(The input)

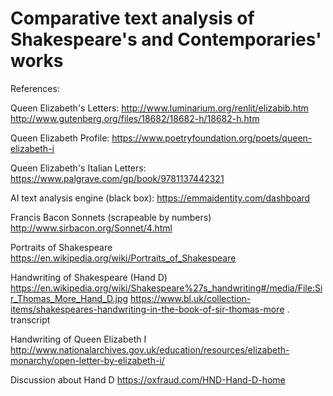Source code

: # Comparative text analysis of Shakespeare's and Contemporaries' works



References:

Queen Elizabeth's Letters:
http://www.luminarium.org/renlit/elizabib.htm
http://www.gutenberg.org/files/18682/18682-h/18682-h.htm

Queen Elizabeth Profile:
https://www.poetryfoundation.org/poets/queen-elizabeth-i

Queen Elizabeth's Italian Letters:
https://www.palgrave.com/gp/book/9781137442321

AI text analysis engine (black box):
https://emmaidentity.com/dashboard

Francis Bacon Sonnets (scrapeable by numbers)
http://www.sirbacon.org/Sonnet/4.html

Portraits of Shakespeare
https://en.wikipedia.org/wiki/Portraits_of_Shakespeare

Handwriting of Shakespeare (Hand D)
https://en.wikipedia.org/wiki/Shakespeare%27s_handwriting#/media/File:Sir_Thomas_More_Hand_D.jpg
https://www.bl.uk/collection-items/shakespeares-handwriting-in-the-book-of-sir-thomas-more . transcript

Handwriting of Queen Elizabeth I
http://www.nationalarchives.gov.uk/education/resources/elizabeth-monarchy/open-letter-by-elizabeth-i/

Discussion about Hand D
https://oxfraud.com/HND-Hand-D-home
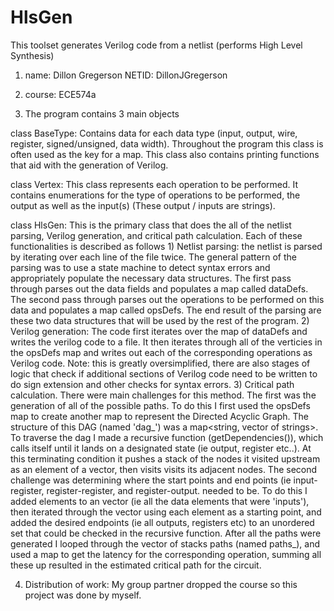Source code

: # HlsGen
This toolset generates Verilog code from a netlist (performs High Level Synthesis)

1) name: Dillon Gregerson
   NETID: DillonJGregerson

2) course: ECE574a

3) The program contains 3 main objects

class BaseType: Contains data for each data type (input, output, wire, register, signed/unsigned, data width). 
		Throughout the program this class is often used as the key for a map. This class also contains
		printing functions that aid with the generation of Verilog.

class Vertex:   This class represents each operation to be performed. It contains enumerations for the type of operations
		to be performed, the output as well as the input(s) (These output / inputs are strings).

class HlsGen:   This is the primary class that does the all of the netlist parsing, Verilog generation, and critical path
                calculation. Each of these functionalities is described as follows
		1) Netlist parsing: the netlist is parsed by iterating over each line of the file twice.
                   The general pattern of the parsing was to use a state machine to detect syntax errors and appropriately
                   populate the necessary data structures.
                   The first pass through parses out the data fields and populates a map called dataDefs.
                   The second pass through parses out the operations to be performed on this data and populates
                   a map called opsDefs.
                   The end result of the parsing are these two data structures that will be used by the rest of the program.
                2) Verilog generation: The code first iterates over the map of dataDefs and writes the verilog code to a file.
                   It then iterates through all of the verticies in the opsDefs map and writes out each of the corresponding operations
                   as Verilog code. Note: this is greatly oversimplified, there are also stages of logic that check if additional
                   sections of Verilog code need to be written to do sign extension and other checks for syntax errors. 
                3) Critical path calculation. There were main challenges for this method. The first was the generation of all of the 
		   possible paths. To do this I first used the opsDefs map to create another map to represent the Directed Acyclic Graph.
                   The structure of this DAG (named 'dag_') was a map<string, vector of strings>.  To traverse the
                   dag I made a recursive function (getDependencies()), which calls itself until it lands on a designated state (ie output, register etc..).
		   At this terminating condition it pushes a stack of the nodes it visited upstream as an element of a vector, then visits
                   visits its adjacent nodes. The second challenge was determining where the start points and end points (ie input-register, 
		   register-register, and register-output. needed to be. To do this I added elements to an vector (ie all the 
		   data elements that were 'inputs'), then iterated through the vector using each element as a starting point, 
                   and added the desired endpoints (ie all outputs, registers etc) to an unordered set that could be checked in the recursive
                   function. After all the paths were generated I looped through the vector of stacks paths (named paths_), and used a
                   map to get the latency for the corresponding operation, summing all these up resulted in the estimated critical path for the circuit.

4) Distribution of work: My group partner dropped the course so this project was done by myself.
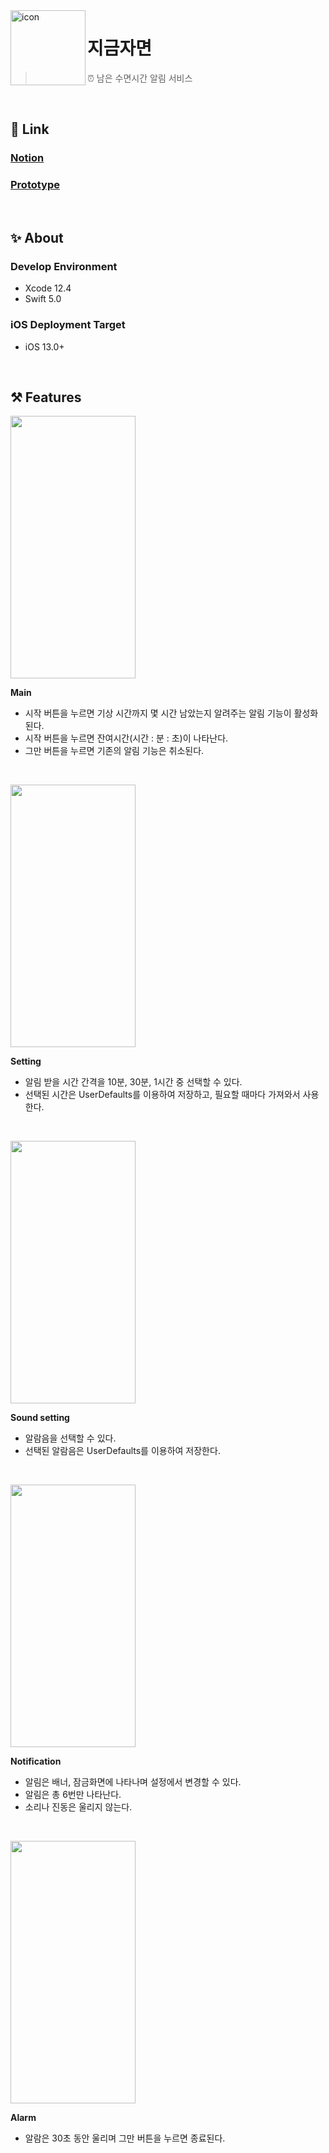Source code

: <img align="left" width="120" height="120" src="https://user-images.githubusercontent.com/59433441/108235549-42cb2580-7189-11eb-92af-34d5129624b0.jpg" alt="icon">

# 지금자면
> ⏰ 남은 수면시간 알림 서비스
<br/>

## 🚀 Link
### [Notion](https://www.notion.so/zzooneon/6632e475a1e24e21ba27f324d981e81e)
### [Prototype](https://www.figma.com/file/mfBOZfGSjmmG66m82JGzXM/I2SN-prototype?node-id=0%3A1)
<br/>

## ✨ About
### Develop Environment
- Xcode 12.4
- Swift 5.0
### iOS Deployment Target
- iOS 13.0+
<br/>

## ⚒ Features

<img src="https://github.com/19-47/If_I_Sleep_Now/blob/develop/images/home.gif"
  width="200"
  height="420">
<br/>

**Main**
- 시작 버튼을 누르면 기상 시간까지 몇 시간 남았는지 알려주는 알림 기능이 활성화된다.
- 시작 버튼을 누르면 잔여시간(시간 : 분 : 초)이 나타난다.
- 그만 버튼을 누르면 기존의 알림 기능은 취소된다.
<br/>

<img src="https://github.com/19-47/If_I_Sleep_Now/blob/develop/images/setting.gif"
  width="200"
  height="420">
<br/>

**Setting**
- 알림 받을 시간 간격을 10분, 30분, 1시간 중 선택할 수 있다.
- 선택된 시간은 UserDefaults를 이용하여 저장하고, 필요할 때마다 가져와서 사용한다.
<br/>

<img src="https://github.com/19-47/If_I_Sleep_Now/blob/develop/images/sound.gif"
  width="200"
  height="420">
<br/>

**Sound setting**
- 알람음을 선택할 수 있다.
- 선택된 알람음은 UserDefaults를 이용하여 저장한다.
<br/>

<img src="https://github.com/19-47/If_I_Sleep_Now/blob/develop/images/notification.gif"
  width="200"
  height="420">
<br/>

**Notification**
- 알림은 배너, 잠금화면에 나타나며 설정에서 변경할 수 있다.
- 알림은 총 6번만 나타난다.
- 소리나 진동은 울리지 않는다.
<br/>

<img src="https://github.com/19-47/If_I_Sleep_Now/blob/develop/images/alarm.gif"
  width="200"
  height="420">
<br/>

**Alarm**
- 알람은 30초 동안 울리며 그만 버튼을 누르면 종료된다.

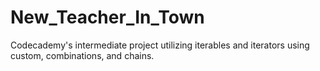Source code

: # New_Teacher_In_Town
Codecademy's intermediate project utilizing iterables and iterators using custom, combinations, and chains.
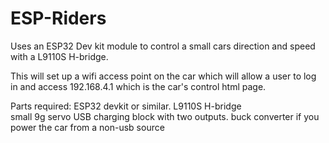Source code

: # ESP-Riders

Uses an ESP32 Dev kit module to control a small cars direction and speed with a L9110S H-bridge.

This will set up a wifi access point on the car which will allow a user to log in and access 192.168.4.1 which is the car's control html page.

Parts required:  ESP32 devkit or similar.
                 L9110S H-bridge    
                 small 9g servo
                 USB charging block with two outputs.
                 buck converter if you power the car from a non-usb source
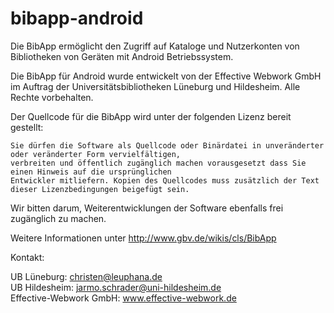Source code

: bibapp-android
==============

Die BibApp ermöglicht den Zugriff auf Kataloge und Nutzerkonten von Bibliotheken von Geräten mit Android Betriebssystem.

Die BibApp für Android wurde entwickelt von der Effective Webwork GmbH 
im Auftrag der Universitätsbibliotheken Lüneburg und Hildesheim.
Alle Rechte vorbehalten.

Der Quellcode für die BibApp wird unter der folgenden Lizenz bereit gestellt:

    Sie dürfen die Software als Quellcode oder Binärdatei in unveränderter oder veränderter Form vervielfältigen, 
    verbreiten und öffentlich zugänglich machen vorausgesetzt dass Sie einen Hinweis auf die ursprünglichen 
    Entwickler mitliefern. Kopien des Quellcodes muss zusätzlich der Text dieser Lizenzbedingungen beigefügt sein. 

Wir bitten darum, Weiterentwicklungen der Software ebenfalls frei zugänglich zu machen. 

Weitere Informationen unter http://www.gbv.de/wikis/cls/BibApp


Kontakt:

UB Lüneburg:   christen@leuphana.de  
UB Hildesheim: jarmo.schrader@uni-hildesheim.de  
Effective-Webwork GmbH: www.effective-webwork.de  

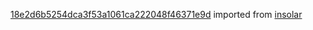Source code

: [18e2d6b5254dca3f53a1061ca222048f46371e9d](https://github.com/insolar/insolar/commit/18e2d6b5254dca3f53a1061ca222048f46371e9d) imported from [insolar](https://github.com/insolar/insolar)
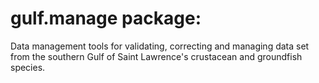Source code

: # gulf.manage package:
Data management tools for validating, correcting and managing data set from the southern Gulf of Saint Lawrence's crustacean and groundfish species.

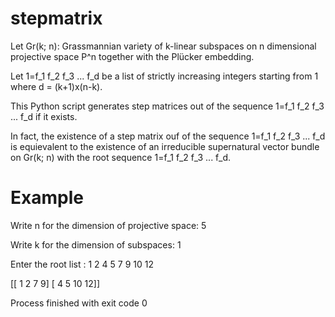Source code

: # stepmatrix
Let Gr(k; n): Grassmannian variety of k-linear subspaces on n dimensional projective space P^n together with the Plücker embedding.

Let 1=f_1 f_2 f_3 ... f_d be a list of strictly increasing integers starting from 1 where d = (k+1)x(n-k).

This Python script generates step matrices out of the sequence 1=f_1 f_2 f_3 ... f_d if it exists.

In fact, the existence of a step matrix ouf of the sequence 1=f_1 f_2 f_3 ... f_d is equievalent to the existence of an irreducible supernatural vector bundle on Gr(k; n) with the root sequence 1=f_1 f_2 f_3 ... f_d.

# Example
Write n for the dimension of projective space: 5

Write k for the dimension of subspaces: 1

Enter the root list : 1 2 4 5 7 9 10 12

[[ 1  2  7  9]
 [ 4  5 10 12]]
 
 Process finished with exit code 0
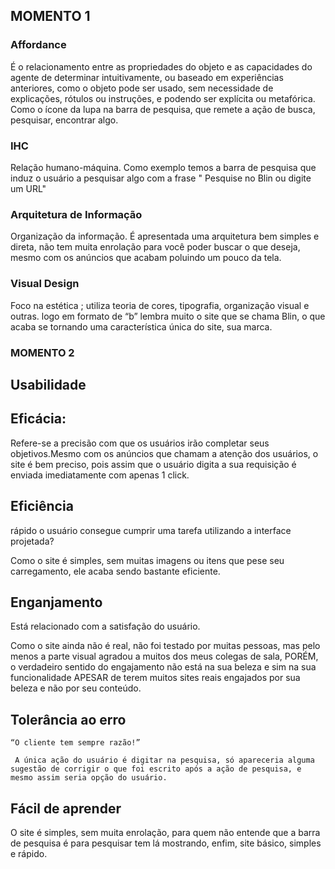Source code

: ## MOMENTO 1 
### Affordance
  É o relacionamento entre as propriedades do objeto e as capacidades do agente de determinar intuitivamente, 
  ou baseado em experiências anteriores, como o objeto pode ser usado, sem necessidade de explicações, rótulos ou instruções, e 
  podendo ser explícita ou metafórica.
  Como o ícone da lupa na barra de pesquisa, que remete a ação de busca, pesquisar, encontrar algo.
  
### IHC
  Relação humano-máquina.
  Como exemplo temos a barra de pesquisa que induz o usuário a pesquisar algo com a frase " Pesquise no Blin ou digite um URL"
   
### Arquitetura de Informação
  Organização da informação.
  É apresentada uma arquitetura bem simples e direta, não tem muita enrolação para você poder buscar o que deseja, mesmo com os anúncios que acabam poluindo um pouco da tela.

### Visual Design
Foco na estética ; utiliza teoria de cores, tipografia, organização visual e outras.
 logo em formato de “b”  lembra muito o site que se chama Blin, o que acaba se tornando uma característica única do site, sua marca.

### MOMENTO 2 
  ## Usabilidade  
## Eficácia:

Refere-se a precisão com que os usuários irão completar seus objetivos.Mesmo com os anúncios que chamam a atenção dos usuários, o site é bem preciso, pois assim que o usuário digita a sua requisição é enviada imediatamente com apenas 1 click.
## Eficiência	
 rápido o usuário consegue cumprir uma tarefa utilizando a interface projetada?

Como o site é simples, sem muitas imagens ou itens que pese seu carregamento, ele acaba sendo bastante eficiente.

## Enganjamento
Está relacionado com a satisfação do usuário.

Como o site ainda não é real, não foi testado por muitas pessoas, mas pelo menos a parte visual agradou a muitos dos meus colegas de sala, PORÉM, o verdadeiro sentido do engajamento não está na sua beleza e sim na sua funcionalidade APESAR de terem muitos sites reais engajados por sua beleza e não por seu conteúdo.
 

## Tolerância ao erro
	“O cliente tem sempre razão!”
	
	 A única ação do usuário é digitar na pesquisa, só apareceria alguma sugestão de corrigir o que foi escrito após a ação de pesquisa, e mesmo assim seria opção do usuário.


## Fácil de aprender
O site é simples, sem muita enrolação, para quem não entende que a barra de pesquisa é para pesquisar tem lá mostrando, enfim, site básico, simples e rápido.



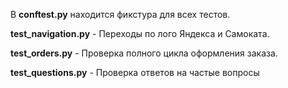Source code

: В **conftest.py** находится фикстура для всех тестов.

**test_navigation.py** - Переходы по лого Яндекса и Самоката.

**test_orders.py** - Проверка полного цикла оформления заказа.

**test_questions.py** - Проверка ответов на частые вопросы
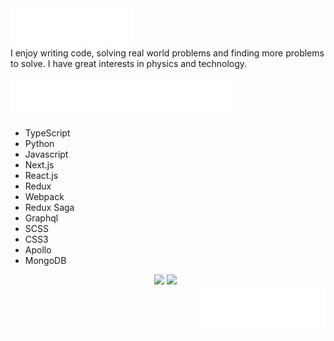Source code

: <div>
	<img alt="About me" title="About me" height="60" fill="rgb(255, 255, 255)" src="./about-me.svg" />
  &#xa0;
  <div>I enjoy writing code, solving real world problems and finding more problems to solve. I have great interests in physics and technology.</div>
  &#xa0;
</div>

<img alt="Programming Tech" title="Programming Tech" height="60" fill="rgb(255, 255, 255)" src="./programming-tech.svg" />

<ul>
        <li>TypeScript</li>
        <li>Python</li>
        <li>Javascript</li>
        <li>Next.js</li>
        <li>React.js</li>
        <li>Redux</li>
        <li>Webpack</li>
        <li>Redux Saga</li>
        <li>Graphql</li>
	<li>SCSS</li>
	<li>CSS3</li>
        <li>Apollo</li>
        <li>MongoDB</li>
</ul>

<div align="center">
  <img src="https://github-readme-stats.vercel.app/api/?username=urtheaman&show_icons=true&theme=radical&count_private=true&line_height=24" />
<img src="https://github-readme-stats.vercel.app/api/top-langs/?username=urtheaman&langs_count=10&theme=radical&layout=compact" />
  &#xa0;
</div>

<div align="right">
	<img alt="urtheaman" title="urtheaman" height="75" fill="rgb(255, 255, 255)" src="./signature.svg" />
</div>

<!--<h4 align="center">
	🚧  Urtheaman 🚀 Under construction...  🚧
</h4>-->

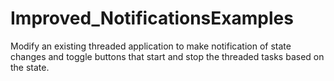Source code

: # Improved_NotificationsExamples
Modify an existing threaded application to make notification of state changes and toggle buttons that start and stop the threaded tasks based on the state. 

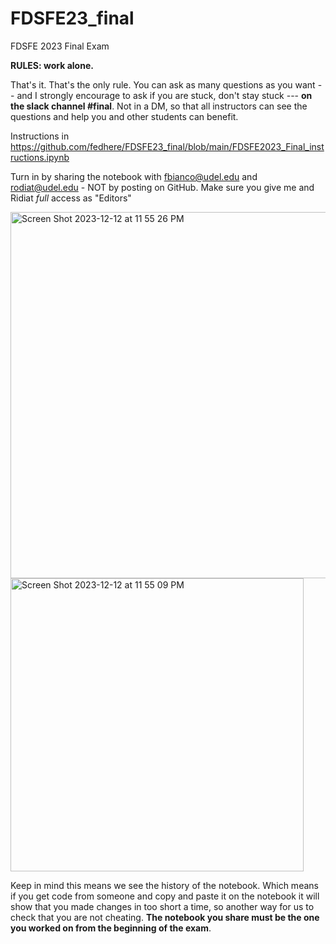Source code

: # FDSFE23_final
FDSFE 2023 Final Exam


**RULES: work alone.**

That's it. That's the only rule. You can ask as many questions as you want -- and I strongly encourage to ask if you are stuck, don't stay stuck --- **on the slack channel #final**. Not in a DM, so that all instructors can see the questions and help you and other students can benefit.

Instructions in https://github.com/fedhere/FDSFE23_final/blob/main/FDSFE2023_Final_instructions.ipynb


Turn in by sharing the notebook with fbianco@udel.edu and rodiat@udel.edu - NOT by posting on GitHub. Make sure you give me and Ridiat _full_ access as "Editors"

<img width="586" alt="Screen Shot 2023-12-12 at 11 55 26 PM" src="https://github.com/fedhere/FDSFE23_final/assets/1696902/dbf08189-bc34-424b-bb61-d292d0590bda">

<img width="469" alt="Screen Shot 2023-12-12 at 11 55 09 PM" src="https://github.com/fedhere/FDSFE23_final/assets/1696902/c95362b1-12b8-41a9-a695-20628165e2eb">

Keep in mind this means we see the history of the notebook. Which means if you get code from someone and copy and paste it on the notebook it will show that you made changes in too short a time, so another way for us to check that you are not cheating. **The notebook you share must be the one you worked on from the beginning of the exam**. 
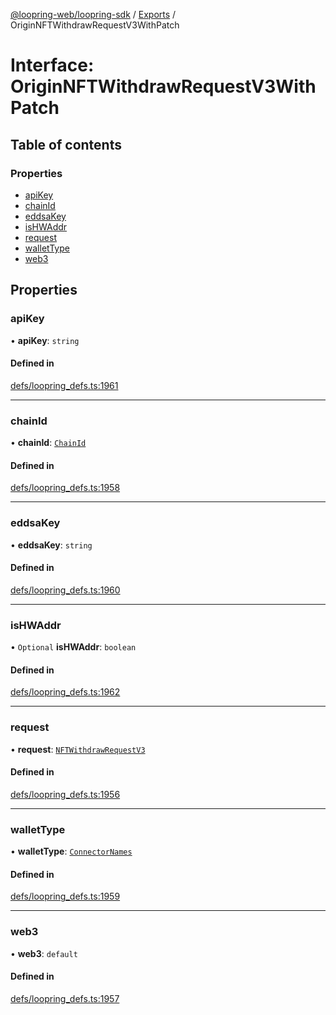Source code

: [@loopring-web/loopring-sdk](../README.md) / [Exports](../modules.md) / OriginNFTWithdrawRequestV3WithPatch

# Interface: OriginNFTWithdrawRequestV3WithPatch

## Table of contents

### Properties

- [apiKey](OriginNFTWithdrawRequestV3WithPatch.md#apikey)
- [chainId](OriginNFTWithdrawRequestV3WithPatch.md#chainid)
- [eddsaKey](OriginNFTWithdrawRequestV3WithPatch.md#eddsakey)
- [isHWAddr](OriginNFTWithdrawRequestV3WithPatch.md#ishwaddr)
- [request](OriginNFTWithdrawRequestV3WithPatch.md#request)
- [walletType](OriginNFTWithdrawRequestV3WithPatch.md#wallettype)
- [web3](OriginNFTWithdrawRequestV3WithPatch.md#web3)

## Properties

### apiKey

• **apiKey**: `string`

#### Defined in

[defs/loopring_defs.ts:1961](https://github.com/Loopring/loopring_sdk/blob/a4b843d/src/defs/loopring_defs.ts#L1961)

___

### chainId

• **chainId**: [`ChainId`](../enums/ChainId.md)

#### Defined in

[defs/loopring_defs.ts:1958](https://github.com/Loopring/loopring_sdk/blob/a4b843d/src/defs/loopring_defs.ts#L1958)

___

### eddsaKey

• **eddsaKey**: `string`

#### Defined in

[defs/loopring_defs.ts:1960](https://github.com/Loopring/loopring_sdk/blob/a4b843d/src/defs/loopring_defs.ts#L1960)

___

### isHWAddr

• `Optional` **isHWAddr**: `boolean`

#### Defined in

[defs/loopring_defs.ts:1962](https://github.com/Loopring/loopring_sdk/blob/a4b843d/src/defs/loopring_defs.ts#L1962)

___

### request

• **request**: [`NFTWithdrawRequestV3`](NFTWithdrawRequestV3.md)

#### Defined in

[defs/loopring_defs.ts:1956](https://github.com/Loopring/loopring_sdk/blob/a4b843d/src/defs/loopring_defs.ts#L1956)

___

### walletType

• **walletType**: [`ConnectorNames`](../enums/ConnectorNames.md)

#### Defined in

[defs/loopring_defs.ts:1959](https://github.com/Loopring/loopring_sdk/blob/a4b843d/src/defs/loopring_defs.ts#L1959)

___

### web3

• **web3**: `default`

#### Defined in

[defs/loopring_defs.ts:1957](https://github.com/Loopring/loopring_sdk/blob/a4b843d/src/defs/loopring_defs.ts#L1957)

(End The input)

> **Problem**: Say how many lines of the material above contain the string "isHWAddr". Write nothing but the number.

> **Response area**: 3